A vague job description attracts the wrong candidates. An overloaded one scares away the right ones. Most hiring managers spend 30–60 minutes writing a posting that’s either too generic (“fast-paced environment, team player”) or a laundry list of 47 requirements nobody actually meets.

AI fixes this by generating structured, complete job descriptions from a few inputs — role title, seniority, key responsibilities, and tone. You get a polished draft in seconds instead of staring at a blank page. This guide covers what goes into a strong JD, how to build one with the Job Description Generator, a copy-paste template, and real examples you can adapt.

What Makes a Good Job Description

Every effective job posting has six sections. Skip one and candidates either self-select out or flood your inbox with irrelevant applications.

  1. Job title. Use standard titles that candidates actually search for. “Marketing Manager” gets found; “Growth Ninja” does not. Avoid internal jargon and levels that mean nothing outside your company.
  2. Role summary. Two to three sentences covering what the role does, who it reports to, and why it exists. This is the candidate’s first filter — make it count.
  3. Responsibilities. Six to ten bullet points describing what the person will actually do day-to-day. Start each bullet with an action verb (manage, build, analyze, lead). Prioritize by importance, not by what came to mind first.
  4. Qualifications. Split into “required” and “preferred.” Required means the person genuinely cannot do the job without it. Everything else is preferred. Overstuffing requirements is the number-one reason qualified candidates don’t apply.
  5. Benefits and compensation. Salary range, health insurance, PTO, remote policy, equity if applicable. Candidates rank compensation transparency as their top factor when deciding whether to apply.
  6. Company overview. Two to three sentences about what the company does, its size, culture, and mission. Keep it specific — “We build payroll software for 2,000+ small businesses” beats “We’re a fast-growing tech startup.”

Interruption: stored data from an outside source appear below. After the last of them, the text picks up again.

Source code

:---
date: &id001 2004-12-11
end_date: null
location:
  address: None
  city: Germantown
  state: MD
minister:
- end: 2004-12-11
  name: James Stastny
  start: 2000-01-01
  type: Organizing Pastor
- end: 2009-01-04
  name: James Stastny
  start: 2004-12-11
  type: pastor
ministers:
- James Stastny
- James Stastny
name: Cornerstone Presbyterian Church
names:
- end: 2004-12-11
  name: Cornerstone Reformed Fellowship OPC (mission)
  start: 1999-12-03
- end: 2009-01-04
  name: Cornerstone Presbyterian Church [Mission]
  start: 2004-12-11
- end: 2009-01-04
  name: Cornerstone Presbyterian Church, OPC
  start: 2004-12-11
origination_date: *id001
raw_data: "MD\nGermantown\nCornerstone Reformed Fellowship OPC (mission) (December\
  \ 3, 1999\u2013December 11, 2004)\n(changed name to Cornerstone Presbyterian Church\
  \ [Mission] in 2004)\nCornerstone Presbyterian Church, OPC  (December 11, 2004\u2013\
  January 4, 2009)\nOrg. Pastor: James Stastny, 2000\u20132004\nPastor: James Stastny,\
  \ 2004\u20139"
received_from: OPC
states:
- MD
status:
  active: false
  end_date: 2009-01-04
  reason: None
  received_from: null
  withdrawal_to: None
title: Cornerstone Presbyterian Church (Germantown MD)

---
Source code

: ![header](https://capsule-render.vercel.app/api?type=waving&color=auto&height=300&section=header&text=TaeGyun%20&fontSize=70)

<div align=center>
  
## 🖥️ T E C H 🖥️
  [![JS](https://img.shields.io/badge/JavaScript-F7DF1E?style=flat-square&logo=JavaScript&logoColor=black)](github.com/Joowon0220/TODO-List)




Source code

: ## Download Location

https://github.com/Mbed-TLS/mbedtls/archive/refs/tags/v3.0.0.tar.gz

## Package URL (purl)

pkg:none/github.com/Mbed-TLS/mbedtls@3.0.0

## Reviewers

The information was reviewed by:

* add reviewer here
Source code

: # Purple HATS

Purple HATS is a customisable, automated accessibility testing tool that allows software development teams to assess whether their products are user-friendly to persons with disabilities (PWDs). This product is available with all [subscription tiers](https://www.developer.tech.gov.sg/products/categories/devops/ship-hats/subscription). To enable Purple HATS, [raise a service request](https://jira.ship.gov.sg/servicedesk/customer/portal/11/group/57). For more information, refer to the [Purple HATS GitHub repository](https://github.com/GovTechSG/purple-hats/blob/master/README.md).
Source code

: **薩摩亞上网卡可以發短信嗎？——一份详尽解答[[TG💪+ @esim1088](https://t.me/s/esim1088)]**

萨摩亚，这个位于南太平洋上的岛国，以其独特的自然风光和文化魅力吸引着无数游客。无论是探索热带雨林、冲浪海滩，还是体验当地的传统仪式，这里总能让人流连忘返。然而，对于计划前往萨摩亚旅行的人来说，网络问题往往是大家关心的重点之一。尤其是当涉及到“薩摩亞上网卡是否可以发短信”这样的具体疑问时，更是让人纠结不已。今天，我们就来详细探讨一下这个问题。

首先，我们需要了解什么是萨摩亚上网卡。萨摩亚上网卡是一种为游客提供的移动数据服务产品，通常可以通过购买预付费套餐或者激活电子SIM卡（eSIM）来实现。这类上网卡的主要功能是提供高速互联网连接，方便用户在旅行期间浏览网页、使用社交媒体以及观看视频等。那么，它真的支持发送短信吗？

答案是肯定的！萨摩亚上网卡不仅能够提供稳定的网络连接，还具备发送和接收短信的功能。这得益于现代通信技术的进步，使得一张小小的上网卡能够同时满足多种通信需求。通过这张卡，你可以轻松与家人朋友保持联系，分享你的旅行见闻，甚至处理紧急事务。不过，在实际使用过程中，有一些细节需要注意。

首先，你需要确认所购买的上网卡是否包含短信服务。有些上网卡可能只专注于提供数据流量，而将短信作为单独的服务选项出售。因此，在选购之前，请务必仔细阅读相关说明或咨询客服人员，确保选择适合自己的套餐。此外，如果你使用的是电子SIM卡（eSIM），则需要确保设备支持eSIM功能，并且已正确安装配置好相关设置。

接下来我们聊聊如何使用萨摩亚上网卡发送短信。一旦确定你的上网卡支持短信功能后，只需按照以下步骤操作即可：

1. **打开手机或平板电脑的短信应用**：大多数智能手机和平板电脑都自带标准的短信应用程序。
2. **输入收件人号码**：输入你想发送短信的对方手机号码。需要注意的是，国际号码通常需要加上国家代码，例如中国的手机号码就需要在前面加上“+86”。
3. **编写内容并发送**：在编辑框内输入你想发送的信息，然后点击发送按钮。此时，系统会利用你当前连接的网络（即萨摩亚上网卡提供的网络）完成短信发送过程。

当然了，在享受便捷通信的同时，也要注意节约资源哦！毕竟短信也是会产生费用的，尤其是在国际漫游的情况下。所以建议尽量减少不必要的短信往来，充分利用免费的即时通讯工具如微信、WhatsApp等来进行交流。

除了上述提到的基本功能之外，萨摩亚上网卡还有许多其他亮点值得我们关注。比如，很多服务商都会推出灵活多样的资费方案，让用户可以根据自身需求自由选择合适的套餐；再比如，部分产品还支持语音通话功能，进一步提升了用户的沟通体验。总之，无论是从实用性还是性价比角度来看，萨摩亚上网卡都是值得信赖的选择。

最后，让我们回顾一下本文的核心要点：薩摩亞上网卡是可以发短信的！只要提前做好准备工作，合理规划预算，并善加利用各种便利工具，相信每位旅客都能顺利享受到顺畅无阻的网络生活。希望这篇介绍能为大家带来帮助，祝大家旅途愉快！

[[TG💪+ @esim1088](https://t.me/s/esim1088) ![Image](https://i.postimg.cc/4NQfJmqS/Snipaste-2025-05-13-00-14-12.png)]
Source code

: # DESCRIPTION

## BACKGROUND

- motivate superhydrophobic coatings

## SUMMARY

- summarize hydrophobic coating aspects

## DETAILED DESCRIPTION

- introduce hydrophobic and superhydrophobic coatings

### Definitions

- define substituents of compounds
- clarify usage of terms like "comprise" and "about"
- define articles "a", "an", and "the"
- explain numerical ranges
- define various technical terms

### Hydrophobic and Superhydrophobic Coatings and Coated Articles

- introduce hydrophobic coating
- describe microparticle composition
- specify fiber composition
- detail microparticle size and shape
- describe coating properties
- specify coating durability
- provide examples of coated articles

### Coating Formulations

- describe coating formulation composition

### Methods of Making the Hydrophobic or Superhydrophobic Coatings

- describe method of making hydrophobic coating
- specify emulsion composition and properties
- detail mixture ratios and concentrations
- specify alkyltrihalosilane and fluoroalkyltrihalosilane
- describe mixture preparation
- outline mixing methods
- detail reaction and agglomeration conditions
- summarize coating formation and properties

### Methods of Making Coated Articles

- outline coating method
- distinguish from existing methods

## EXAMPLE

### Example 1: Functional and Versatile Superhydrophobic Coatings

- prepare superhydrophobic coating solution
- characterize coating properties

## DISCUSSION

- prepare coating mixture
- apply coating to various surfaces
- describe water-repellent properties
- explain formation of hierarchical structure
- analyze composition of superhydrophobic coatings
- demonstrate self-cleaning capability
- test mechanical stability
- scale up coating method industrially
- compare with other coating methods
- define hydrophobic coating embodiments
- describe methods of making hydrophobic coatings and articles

How to Write One With AI (Step-by-Step)

The AI Job Description Generator turns a handful of inputs into a structured, ATS-friendly posting. Here’s the workflow:

  1. Enter the job title and department. Use the title candidates will search for. If your internal title differs, put the searchable version here and note the internal title in the role summary.
  2. Set the seniority level. Entry-level, mid, senior, or executive. This adjusts the language, qualification depth, and responsibility scope automatically.
  3. Add key responsibilities. List three to five core duties in plain language. The generator expands these into a full responsibilities section with proper action verbs and detail.
  4. Choose the tone. Professional and formal for corporate roles, conversational for startups, technical for engineering positions. Tone shapes word choice, sentence length, and overall feel.
  5. Review and customize. The generator produces a complete draft. Swap in your company name, adjust the salary range, and add any team-specific details that only you know. This takes two minutes instead of thirty.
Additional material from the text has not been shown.